12. Uma taxa de juros moderada depende da saúde financeira do Estado e de uma política monetária voltada não apenas para a estabilidade de preços mas também para o equilíbrio cambial e o pleno emprego ou o crescimento.

Abordagem do lado da demanda

13. O desenvolvimento econômico depende também da eficiência ou produtividade dos investimentos, ou seja, da relação produto-capital, a qual reflete fatores do lado da oferta como educação, desenvolvimento tecnológico, boas instituições e boa infraestrutura.

14. Raramente esses fatores constituem ponto de estrangulamento para o crescimento, enquanto que a insuficiência de demanda interna e a falta de acesso à demanda externa são fenômenos crônicos nos países de renda média que deprimem as oportunidades de investimentos lucrativos.

15. O investimento público recomendável para países de renda média é menor do que o necessário para que um país pobre ou um país pré-industrial possa desencadear sua revolução industrial, mas é importante na composição da taxa total de investimento e no estímulo aos investimentos privados.

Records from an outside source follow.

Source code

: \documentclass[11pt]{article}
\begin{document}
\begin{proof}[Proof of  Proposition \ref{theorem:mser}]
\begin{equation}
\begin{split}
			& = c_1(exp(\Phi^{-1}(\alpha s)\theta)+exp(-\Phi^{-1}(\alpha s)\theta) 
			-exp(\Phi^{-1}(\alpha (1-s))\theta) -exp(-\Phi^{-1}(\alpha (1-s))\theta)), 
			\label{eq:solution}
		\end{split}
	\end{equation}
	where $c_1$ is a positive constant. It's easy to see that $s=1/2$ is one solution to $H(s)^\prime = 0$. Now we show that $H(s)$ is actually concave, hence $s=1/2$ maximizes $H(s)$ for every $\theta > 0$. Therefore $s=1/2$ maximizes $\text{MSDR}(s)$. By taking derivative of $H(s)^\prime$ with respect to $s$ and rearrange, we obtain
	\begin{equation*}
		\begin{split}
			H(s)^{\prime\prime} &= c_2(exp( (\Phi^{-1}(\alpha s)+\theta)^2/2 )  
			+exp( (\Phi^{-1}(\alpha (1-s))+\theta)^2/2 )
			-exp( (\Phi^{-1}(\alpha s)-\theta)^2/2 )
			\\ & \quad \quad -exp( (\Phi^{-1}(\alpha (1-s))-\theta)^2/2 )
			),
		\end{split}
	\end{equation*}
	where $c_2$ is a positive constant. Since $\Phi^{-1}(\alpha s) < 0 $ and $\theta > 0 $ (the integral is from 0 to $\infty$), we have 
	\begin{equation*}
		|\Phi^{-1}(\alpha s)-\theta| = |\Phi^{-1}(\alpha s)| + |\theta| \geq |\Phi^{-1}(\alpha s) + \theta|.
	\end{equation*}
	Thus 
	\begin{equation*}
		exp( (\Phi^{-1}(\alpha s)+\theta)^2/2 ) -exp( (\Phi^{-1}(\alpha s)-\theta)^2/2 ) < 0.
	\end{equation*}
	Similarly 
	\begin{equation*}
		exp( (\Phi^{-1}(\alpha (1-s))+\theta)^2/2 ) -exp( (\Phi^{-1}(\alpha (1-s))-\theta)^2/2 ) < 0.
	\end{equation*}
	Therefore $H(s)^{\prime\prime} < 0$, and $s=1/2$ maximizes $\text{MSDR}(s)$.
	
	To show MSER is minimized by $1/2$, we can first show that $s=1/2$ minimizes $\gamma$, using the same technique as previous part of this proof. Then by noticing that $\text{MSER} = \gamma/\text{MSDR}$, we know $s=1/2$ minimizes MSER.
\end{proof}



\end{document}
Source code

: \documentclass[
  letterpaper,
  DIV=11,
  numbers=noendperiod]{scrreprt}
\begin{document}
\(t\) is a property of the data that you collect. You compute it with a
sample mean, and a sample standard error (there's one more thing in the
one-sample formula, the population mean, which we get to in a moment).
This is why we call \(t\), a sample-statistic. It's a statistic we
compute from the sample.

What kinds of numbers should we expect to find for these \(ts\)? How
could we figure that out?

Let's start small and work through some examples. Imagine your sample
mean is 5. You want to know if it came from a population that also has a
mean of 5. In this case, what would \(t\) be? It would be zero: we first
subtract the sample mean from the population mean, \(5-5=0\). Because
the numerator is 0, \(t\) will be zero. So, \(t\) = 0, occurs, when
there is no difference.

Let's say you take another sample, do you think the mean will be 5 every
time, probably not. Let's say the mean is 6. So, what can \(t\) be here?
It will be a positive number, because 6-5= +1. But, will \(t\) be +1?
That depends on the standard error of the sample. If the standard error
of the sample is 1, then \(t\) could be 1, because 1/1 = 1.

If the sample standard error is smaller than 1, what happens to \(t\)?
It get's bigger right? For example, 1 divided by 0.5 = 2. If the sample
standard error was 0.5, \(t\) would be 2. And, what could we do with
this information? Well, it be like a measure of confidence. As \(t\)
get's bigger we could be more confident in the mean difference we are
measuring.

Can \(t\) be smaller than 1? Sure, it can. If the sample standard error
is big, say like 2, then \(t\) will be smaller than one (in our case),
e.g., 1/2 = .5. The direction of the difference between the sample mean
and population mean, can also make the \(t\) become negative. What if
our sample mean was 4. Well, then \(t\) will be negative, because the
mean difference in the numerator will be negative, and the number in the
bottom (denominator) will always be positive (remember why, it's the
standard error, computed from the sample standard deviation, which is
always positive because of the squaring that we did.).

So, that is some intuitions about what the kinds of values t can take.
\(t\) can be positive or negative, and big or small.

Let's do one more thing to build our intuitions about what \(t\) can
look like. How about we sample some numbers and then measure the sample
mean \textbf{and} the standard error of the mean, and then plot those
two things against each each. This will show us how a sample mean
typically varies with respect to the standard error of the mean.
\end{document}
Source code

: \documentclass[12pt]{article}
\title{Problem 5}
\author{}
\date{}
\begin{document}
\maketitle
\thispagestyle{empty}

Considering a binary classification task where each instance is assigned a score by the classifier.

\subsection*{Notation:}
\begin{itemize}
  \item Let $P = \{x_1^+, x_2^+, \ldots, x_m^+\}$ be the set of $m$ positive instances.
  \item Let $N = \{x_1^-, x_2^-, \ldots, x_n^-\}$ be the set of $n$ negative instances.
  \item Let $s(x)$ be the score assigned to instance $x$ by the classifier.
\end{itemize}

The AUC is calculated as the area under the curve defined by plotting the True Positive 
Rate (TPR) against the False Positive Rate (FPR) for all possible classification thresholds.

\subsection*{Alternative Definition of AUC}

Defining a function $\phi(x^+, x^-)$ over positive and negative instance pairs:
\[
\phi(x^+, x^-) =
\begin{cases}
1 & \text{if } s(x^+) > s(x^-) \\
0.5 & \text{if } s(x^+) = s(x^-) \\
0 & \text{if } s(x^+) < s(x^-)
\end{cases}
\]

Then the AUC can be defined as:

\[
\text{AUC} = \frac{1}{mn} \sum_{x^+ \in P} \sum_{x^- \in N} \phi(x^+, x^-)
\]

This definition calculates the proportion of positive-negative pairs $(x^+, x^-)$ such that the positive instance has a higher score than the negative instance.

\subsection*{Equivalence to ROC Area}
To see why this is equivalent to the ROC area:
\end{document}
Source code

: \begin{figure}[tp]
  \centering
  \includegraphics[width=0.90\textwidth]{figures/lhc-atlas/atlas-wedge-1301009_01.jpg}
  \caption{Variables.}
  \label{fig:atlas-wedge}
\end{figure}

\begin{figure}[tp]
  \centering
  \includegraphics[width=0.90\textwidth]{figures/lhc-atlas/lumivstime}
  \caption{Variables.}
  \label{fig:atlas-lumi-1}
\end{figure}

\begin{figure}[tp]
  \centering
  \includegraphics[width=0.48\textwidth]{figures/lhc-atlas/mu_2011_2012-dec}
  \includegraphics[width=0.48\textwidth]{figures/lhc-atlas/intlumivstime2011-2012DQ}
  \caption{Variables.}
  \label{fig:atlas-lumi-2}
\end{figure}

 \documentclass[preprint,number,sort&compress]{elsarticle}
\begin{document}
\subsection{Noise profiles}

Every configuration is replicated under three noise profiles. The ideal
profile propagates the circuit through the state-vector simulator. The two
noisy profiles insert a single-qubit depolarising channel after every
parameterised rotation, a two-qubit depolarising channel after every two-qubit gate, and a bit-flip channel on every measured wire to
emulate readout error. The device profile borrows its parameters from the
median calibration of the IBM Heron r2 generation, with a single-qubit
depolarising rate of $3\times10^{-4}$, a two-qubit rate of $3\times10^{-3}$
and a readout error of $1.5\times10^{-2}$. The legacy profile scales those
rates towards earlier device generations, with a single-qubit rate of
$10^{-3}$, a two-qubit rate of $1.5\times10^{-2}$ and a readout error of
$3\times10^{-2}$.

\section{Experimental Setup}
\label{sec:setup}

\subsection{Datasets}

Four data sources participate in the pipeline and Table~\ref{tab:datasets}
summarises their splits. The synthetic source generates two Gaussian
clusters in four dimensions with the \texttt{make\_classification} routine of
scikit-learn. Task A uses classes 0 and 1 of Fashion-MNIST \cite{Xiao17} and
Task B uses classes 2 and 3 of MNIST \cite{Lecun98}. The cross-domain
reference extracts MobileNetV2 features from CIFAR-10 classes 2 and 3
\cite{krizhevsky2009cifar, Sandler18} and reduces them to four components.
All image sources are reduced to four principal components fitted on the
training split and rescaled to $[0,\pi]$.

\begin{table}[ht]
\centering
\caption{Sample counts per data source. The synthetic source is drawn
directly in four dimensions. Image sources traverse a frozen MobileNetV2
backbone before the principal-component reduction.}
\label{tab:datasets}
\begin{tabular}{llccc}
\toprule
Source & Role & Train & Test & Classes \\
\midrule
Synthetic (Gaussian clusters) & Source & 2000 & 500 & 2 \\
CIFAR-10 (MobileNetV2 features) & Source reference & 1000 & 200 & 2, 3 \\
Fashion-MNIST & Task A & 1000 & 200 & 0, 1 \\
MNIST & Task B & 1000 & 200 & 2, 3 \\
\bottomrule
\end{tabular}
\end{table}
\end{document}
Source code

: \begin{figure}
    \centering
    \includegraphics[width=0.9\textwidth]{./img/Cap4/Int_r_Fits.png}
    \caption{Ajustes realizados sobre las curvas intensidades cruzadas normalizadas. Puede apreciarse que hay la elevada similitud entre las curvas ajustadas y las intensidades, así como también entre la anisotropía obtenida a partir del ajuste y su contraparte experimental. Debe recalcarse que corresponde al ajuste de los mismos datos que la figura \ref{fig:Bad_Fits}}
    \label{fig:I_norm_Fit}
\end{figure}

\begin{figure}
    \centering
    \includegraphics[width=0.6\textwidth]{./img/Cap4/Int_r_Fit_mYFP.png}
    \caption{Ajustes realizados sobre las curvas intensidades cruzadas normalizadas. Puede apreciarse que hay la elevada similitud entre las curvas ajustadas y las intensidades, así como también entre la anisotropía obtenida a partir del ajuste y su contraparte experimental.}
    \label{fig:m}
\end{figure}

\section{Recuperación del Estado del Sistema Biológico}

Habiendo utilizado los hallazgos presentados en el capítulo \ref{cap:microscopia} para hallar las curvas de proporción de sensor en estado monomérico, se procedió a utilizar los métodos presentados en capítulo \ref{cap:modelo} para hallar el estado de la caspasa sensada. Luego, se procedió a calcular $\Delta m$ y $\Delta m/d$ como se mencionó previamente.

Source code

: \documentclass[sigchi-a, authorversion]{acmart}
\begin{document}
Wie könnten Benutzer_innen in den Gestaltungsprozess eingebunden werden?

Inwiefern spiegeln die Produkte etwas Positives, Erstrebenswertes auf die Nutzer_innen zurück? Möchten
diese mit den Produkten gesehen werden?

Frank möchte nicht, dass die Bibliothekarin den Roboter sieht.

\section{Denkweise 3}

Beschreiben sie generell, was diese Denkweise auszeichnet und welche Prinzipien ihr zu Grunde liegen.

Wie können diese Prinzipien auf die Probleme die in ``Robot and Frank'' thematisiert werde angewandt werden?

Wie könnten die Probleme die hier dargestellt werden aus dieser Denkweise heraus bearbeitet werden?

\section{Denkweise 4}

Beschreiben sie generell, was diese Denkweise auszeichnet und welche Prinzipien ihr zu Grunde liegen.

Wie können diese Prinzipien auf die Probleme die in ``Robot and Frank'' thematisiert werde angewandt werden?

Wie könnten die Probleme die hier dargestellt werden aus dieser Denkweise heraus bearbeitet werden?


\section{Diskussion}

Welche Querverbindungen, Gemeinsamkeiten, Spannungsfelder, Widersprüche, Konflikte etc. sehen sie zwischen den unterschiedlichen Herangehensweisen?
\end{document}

16. Se o investimento público recomendável for, digamos, um quarto do investimento total, para que seja capaz de investir essa soma sem causar inflação, o Estado deverá ser financeiramente saudável, ou seja, deverá ter uma dívida razoavelmente pequena, e deverá apresentar uma poupança pública positiva.

Salários e demanda interna

17. A demanda interna depende desses investimentos públicos e, principalmente, de que os salários cresçam aproximadamente à mesma taxa da produtividade.

18. Entretanto, uma primeira tendência estrutural - a tendência dos salários crescerem a uma taxa menor que a da produtividade - deprime a demanda interna e exige política econômica corretora em termos de política de rendas e/ou de aumento da despesa social do Estado (salários indiretos).

19.Essa tendência só deixa de ser importante quando o país alcança o "ponto Lewis", ou seja, quando não é mais razoável se falar em existência de "oferta ilimitada de mão de obra" no país.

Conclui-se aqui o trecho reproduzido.